Episode 2 of The Meditation Course Handbook

The most important thing I can teach you isn't what to expect.

It's what not to expect.

What Not to Expect from meditation

Don't expect instant results - I teach some practices that yield instant results for some students, but for most of us, it just takes time.

In meditation, the greater the expectations, the slower the progress.

Don't expect a mental struggle. The practices that I teach are largely frictionless and they are taught in a frictionless way.

The best thing to expect in the meditations themselves, is nothing.

The benefits of meditation are subtle and appear in everyone's lives in a different way.

We don't measure our progress in meditation by the meditation itself. It's very unlikely that your motivation to meditate is about the practice itself. It's far more likely, that you're reading this to use meditation as a tool to improve your life.

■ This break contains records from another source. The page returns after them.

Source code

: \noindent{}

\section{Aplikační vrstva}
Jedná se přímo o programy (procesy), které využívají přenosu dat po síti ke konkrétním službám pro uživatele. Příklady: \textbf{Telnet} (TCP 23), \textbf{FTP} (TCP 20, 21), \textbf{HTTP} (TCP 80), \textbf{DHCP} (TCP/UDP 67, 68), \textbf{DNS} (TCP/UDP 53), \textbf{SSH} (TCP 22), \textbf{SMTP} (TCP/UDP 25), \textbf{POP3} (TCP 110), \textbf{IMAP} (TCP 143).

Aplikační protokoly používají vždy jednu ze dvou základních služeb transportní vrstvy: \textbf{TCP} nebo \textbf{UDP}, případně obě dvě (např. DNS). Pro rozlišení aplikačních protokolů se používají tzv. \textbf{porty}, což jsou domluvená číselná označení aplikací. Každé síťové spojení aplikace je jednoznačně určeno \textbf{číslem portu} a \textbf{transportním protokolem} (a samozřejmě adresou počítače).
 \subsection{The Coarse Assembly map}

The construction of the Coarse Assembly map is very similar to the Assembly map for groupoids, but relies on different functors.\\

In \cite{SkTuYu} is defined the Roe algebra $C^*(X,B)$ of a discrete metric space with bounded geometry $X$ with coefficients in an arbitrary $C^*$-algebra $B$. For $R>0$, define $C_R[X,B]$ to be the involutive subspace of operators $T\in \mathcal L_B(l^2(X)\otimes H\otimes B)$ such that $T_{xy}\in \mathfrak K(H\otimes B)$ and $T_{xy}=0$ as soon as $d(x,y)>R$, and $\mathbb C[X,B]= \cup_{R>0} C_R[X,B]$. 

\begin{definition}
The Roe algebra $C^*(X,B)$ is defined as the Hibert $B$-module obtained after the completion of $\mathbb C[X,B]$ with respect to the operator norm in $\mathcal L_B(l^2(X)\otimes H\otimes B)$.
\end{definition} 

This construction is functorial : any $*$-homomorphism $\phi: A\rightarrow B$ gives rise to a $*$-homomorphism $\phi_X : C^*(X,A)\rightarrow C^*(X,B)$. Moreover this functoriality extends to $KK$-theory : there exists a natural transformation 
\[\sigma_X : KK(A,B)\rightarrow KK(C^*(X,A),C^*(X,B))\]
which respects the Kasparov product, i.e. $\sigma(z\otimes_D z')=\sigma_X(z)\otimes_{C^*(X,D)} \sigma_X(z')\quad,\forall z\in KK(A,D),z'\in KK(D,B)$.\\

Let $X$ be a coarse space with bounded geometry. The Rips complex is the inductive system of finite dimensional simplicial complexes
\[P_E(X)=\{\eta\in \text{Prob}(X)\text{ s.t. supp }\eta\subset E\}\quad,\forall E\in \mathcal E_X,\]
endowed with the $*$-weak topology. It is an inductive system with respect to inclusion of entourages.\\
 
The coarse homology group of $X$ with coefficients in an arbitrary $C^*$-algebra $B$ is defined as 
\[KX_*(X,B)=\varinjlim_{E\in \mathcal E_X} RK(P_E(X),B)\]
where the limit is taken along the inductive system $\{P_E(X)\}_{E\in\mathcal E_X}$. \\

We measure progress in meditation by the improvements in our life that it brings.

When, where, and how long to meditate

When

Meditate at the quietest time of your day, or your week. This is the time when there is the least pressure on you and when you're feeling the least stressed, worried, or anxious.

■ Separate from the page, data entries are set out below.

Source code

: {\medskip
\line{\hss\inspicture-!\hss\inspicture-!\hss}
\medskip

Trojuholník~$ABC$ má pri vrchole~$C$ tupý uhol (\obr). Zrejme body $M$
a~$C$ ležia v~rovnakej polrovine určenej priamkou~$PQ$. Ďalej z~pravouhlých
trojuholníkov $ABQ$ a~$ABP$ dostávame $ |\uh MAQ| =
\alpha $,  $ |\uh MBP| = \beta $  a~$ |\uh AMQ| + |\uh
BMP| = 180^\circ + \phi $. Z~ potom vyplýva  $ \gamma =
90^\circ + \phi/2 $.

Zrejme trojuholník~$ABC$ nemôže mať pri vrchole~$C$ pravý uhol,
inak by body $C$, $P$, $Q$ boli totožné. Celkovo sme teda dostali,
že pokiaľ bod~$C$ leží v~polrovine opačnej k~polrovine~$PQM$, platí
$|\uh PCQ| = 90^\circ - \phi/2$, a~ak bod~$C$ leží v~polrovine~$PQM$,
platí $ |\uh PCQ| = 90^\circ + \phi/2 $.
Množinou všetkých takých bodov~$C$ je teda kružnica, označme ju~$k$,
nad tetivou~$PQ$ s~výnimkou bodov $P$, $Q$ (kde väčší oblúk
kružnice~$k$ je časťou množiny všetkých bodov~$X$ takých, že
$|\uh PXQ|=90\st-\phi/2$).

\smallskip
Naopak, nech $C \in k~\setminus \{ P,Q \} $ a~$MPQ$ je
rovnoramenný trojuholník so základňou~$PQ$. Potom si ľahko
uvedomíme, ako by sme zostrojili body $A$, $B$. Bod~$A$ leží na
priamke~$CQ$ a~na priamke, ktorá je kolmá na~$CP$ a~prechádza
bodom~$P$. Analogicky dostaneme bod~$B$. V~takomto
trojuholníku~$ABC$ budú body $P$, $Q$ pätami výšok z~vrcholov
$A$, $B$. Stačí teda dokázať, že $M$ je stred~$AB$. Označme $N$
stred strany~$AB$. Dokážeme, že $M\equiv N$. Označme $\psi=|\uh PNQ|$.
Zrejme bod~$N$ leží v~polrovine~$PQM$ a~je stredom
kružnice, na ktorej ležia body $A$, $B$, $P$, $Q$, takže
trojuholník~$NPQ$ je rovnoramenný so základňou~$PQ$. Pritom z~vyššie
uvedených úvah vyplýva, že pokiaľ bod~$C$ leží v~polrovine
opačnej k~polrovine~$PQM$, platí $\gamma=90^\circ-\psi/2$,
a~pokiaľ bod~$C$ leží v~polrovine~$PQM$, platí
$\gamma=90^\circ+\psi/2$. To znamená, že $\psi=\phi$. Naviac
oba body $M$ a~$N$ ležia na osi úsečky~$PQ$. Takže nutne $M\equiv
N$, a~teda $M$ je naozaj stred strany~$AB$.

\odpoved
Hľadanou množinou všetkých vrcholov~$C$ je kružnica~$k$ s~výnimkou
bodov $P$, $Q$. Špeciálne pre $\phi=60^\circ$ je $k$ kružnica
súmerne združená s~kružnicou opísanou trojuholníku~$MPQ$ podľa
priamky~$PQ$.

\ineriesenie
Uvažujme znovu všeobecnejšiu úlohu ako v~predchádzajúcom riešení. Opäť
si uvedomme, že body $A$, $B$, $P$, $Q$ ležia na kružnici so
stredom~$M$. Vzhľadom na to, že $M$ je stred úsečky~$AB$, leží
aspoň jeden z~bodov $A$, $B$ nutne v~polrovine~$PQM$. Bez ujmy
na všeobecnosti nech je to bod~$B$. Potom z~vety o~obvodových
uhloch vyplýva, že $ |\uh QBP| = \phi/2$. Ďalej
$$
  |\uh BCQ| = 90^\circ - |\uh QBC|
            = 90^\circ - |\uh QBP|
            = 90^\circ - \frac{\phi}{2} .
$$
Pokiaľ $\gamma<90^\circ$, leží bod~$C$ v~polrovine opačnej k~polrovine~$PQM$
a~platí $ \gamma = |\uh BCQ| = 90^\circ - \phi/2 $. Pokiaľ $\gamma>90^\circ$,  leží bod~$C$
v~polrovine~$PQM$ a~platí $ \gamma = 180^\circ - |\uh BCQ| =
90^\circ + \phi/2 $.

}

I feel there is too much emphasis on an early morning daily meditation practice. Not all of us can do it and none of us can do it all the time.

I would say that most of the people who can get out of bed early and repeat a regular meditation practice are already doing it.

I expect you don't come into this category. In my experience, this only accounts for about 5% of new meditators. For the rest of us, we need to meditate whenever we can.

I made the greatest progress in my meditation practice when I meditated once or twice a fortnight.

Regularity is helpful

Having a reasonably regular practice (daily, or if not at the same times and days each week) has benefits.

If you can meditate each morning then do so. But it is by no means essential.

Where to meditate in order of preference

  1. With a group - the power of group meditation is a very real thing.
  2. In nature (your garden is fine, as is a park, or any natural open space).
  3. In a quiet room (if you're lucky enough to be able to dedicate a room to meditation, do it).
  4. In a dedicated meditation space.

The importance of where we meditate is underestimated and the time spent meditating is overestimated as priorities for beginners.

Ideally, create your own meditation space.

At the very least, create a little pack-away meditation environment for yourself.‌‌This might just consist of a cushion, possibly incense sticks, some essential oils, maybe a bell to sound at the start and end of your practice. It's easy to find ideas on Pinterest if you search under 'meditation space'.

Having this little ritual of going to a specific place and possibly doing something like lighting a candle or an incense stick or sounding a bell, then putting it away when you finish, can help to boost your practice as a beginner.

How long to meditate for

What you will need is time to yourself (15 minutes will be fine to start with), on a reasonably regular basis (daily or a few times each week), in a quiet place, and at a relatively quiet time of the day.

15 minutes for a beginner and 25 minutes for an experienced meditator should give you pretty much all you need with the occasional 45-minute or hour-long session. Some people meditate for longer. Sometimes it's useful to meditate for a long time, but it is rarely necessary as a regular practice.

Quality over quantity in meditation.